Debruçar-nos-emos sobre a estrutura discursiva da documentação e as repetições dos argumentos, que se desdobraram em diversos libelos, representações, cartas e ofícios. Destacamos que todos os documentos têm uma estrutura semelhante. A maioria inicia-se com o procurador informando acerca do tempo que já se encontra na Corte empreendendo sua campanha. Logo depois, apresenta o Maranhão e Grão-Pará como uma terra rica e promissora e, a seguir, elucida as razões pelas quais as potencialidades da região não se desenvolviam. Como nesse contexto ruína é uma palavra muito utilizada na documentação, com o sentido de uma crise ou um declínio contínuo, acreditamos ser necessário pesquisar seu significado em um dicionário contemporâneo aos textos. Dessa feita, buscamos a elucidação do termo segundo o dicionário Rafael Bluteau, de 1728. Na obra lexicográfica consta:

Ruína. Definição. A ruína de um edifício. Ruina, a. Fem. Cic. Calas màs [sic], & que ameação [sic] ruína. AEdes malè materiala, e ruinosa, arum. Plur. Fem. Cic.

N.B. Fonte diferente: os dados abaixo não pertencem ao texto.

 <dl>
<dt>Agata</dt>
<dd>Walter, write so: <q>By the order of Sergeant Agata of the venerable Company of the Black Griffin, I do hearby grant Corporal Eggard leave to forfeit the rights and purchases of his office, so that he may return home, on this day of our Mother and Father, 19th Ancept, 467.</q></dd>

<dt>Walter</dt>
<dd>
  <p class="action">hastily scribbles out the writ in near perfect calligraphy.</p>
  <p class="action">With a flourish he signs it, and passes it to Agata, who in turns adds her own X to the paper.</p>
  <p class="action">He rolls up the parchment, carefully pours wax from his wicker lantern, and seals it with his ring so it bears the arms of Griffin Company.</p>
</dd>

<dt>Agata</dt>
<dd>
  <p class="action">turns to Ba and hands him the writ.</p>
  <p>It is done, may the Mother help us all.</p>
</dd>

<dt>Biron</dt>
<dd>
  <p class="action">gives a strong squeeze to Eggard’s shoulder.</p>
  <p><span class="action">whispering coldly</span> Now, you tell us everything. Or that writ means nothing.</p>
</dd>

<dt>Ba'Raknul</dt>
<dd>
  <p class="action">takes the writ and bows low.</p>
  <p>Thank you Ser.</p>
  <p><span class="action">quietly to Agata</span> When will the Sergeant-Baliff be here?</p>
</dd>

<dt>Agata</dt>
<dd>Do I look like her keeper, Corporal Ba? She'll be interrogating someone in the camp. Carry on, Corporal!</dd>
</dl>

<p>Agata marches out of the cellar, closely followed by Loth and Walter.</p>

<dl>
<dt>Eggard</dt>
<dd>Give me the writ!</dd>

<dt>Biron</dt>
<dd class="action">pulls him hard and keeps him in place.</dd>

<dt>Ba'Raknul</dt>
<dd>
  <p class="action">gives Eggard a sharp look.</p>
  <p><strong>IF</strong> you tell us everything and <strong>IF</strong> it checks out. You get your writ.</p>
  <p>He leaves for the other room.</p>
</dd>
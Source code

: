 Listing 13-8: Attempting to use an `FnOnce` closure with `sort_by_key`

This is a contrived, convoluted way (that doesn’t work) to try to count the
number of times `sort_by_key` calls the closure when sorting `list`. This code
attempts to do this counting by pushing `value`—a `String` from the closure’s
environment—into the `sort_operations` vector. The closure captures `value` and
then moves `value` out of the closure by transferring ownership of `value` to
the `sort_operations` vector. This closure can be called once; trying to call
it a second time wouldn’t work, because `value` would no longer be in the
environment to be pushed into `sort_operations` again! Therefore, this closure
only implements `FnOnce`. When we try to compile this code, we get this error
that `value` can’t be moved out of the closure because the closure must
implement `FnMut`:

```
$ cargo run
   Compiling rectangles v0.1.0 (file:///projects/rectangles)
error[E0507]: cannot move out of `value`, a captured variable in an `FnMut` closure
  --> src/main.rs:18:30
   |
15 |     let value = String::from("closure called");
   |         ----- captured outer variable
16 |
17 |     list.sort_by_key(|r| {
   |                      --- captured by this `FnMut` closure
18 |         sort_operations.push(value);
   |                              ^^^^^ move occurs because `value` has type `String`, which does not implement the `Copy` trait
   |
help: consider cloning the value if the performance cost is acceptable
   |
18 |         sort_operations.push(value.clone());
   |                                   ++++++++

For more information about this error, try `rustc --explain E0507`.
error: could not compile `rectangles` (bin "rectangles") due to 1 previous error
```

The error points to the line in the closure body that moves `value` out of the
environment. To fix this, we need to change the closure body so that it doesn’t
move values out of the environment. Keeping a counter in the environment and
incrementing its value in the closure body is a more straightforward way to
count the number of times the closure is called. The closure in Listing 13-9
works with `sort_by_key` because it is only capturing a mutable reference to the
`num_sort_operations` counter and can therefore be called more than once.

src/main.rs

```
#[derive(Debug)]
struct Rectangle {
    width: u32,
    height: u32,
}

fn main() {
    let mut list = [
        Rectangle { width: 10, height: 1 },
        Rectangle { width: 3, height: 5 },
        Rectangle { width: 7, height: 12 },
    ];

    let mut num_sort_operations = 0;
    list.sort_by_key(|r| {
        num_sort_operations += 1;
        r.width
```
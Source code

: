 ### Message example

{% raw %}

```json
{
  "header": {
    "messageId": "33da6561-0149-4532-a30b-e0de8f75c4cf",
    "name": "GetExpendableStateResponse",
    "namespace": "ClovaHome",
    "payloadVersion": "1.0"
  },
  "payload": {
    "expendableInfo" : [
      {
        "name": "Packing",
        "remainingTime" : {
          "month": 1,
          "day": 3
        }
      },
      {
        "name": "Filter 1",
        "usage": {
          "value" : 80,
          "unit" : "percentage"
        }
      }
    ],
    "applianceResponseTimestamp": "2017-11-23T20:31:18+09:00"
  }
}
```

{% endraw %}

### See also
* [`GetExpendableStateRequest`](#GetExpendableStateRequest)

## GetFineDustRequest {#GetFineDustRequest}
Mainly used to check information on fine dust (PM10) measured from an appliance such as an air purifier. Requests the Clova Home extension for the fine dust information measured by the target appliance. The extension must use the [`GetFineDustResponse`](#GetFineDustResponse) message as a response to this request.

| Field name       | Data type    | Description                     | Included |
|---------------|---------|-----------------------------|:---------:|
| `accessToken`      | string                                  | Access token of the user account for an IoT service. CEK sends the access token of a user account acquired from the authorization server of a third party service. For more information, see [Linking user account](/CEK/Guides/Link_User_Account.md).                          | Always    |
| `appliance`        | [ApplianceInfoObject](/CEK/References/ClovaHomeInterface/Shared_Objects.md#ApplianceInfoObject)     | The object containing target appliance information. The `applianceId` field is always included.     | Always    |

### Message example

As ruínas de hum edifício, as pedras, o madeyramento, & outros materiais, cahidos no chão. Parietine, arum. Fem. Plur. Cic. Dizem, que naquelle tempo, a casa, em que Scopas dava o banquete, cahio, & elle com a sua gente morreo debaixo das ruínas. Hoc interium Spatio ferunt conclave illud, ubi epularetur Scopas, concidisse, e a ruina ipsum oppressum com suis, interiisse Cic. Ficarão os outros debayxo das ruínas da casa. Ruina camer a oppressit ceteros Phed. A ruína de pessoas particulares de hua Cidade, Província, República, & c. Ruina, pernicies, ei. Fem. Exitium, ii. Neut. Cic. Fabricar a sua fortuna sobre as ruínas alheyas. Ex afflictâ alicujus fortunâ suam fortunam excitare, ou amplificare. Ex incommodis aliorum sua comparare cômoda. Tiveste tu atrevimento para procurar juntamente com Gabinio a minha ruína? Tu ne ausus es cum Gabinio consociare consilia pestis mea? Cic. Conhecerás que trato com muyto mayor cuydado do bem da Republica, que tu da ruína della. ntelliges, me multo vigilare acriùs ad salutem, quàm te ad perniciem Reipublica. Cic. Ser causa da ruína de alguém. Esse exitio alicui, ou exitium. Virgil465 .

O conceito de ruína alicerçava-se em três aportes principais constituídos como ameaça: a ruína material, a de pessoas e a de lugares (Cidade, Província, República), causadas por intempéries ou por má intenção de terceiros. Nos documentos de Paulo da Silva Nunes e Alexandre de Souza Freire, esses três elementos aparecem imbricados, pois, para eles, a riqueza das igrejas, dos colégios e dos aldeamentos jesuíticos contrastava com a pobreza das cidades de São Luís e de Belém, refletida nas condições dos moradores impossibilitados de produzir o suficiente para pagar os dízimos à fazenda real e desenvolver as potencialidades do Estado.

Essa percepção da realidade possuída pelo procurador e pelo governador não estavam direcionados somente contra a Companhia de Jesus, mas também contra a legislação da época, avaliada por uma considerável parcela de oficiais régios, camaristas e colonos como demasiadamente favorecedora da Ordem inaciana. Como já afirmamos anteriormente, o cerne das críticas foi o Regimento das Missões, uma lei concebida especificamente para a Amazônia

465 BLUTEAU. Vocabulário portuguez e latino, vol. 7, p. 397.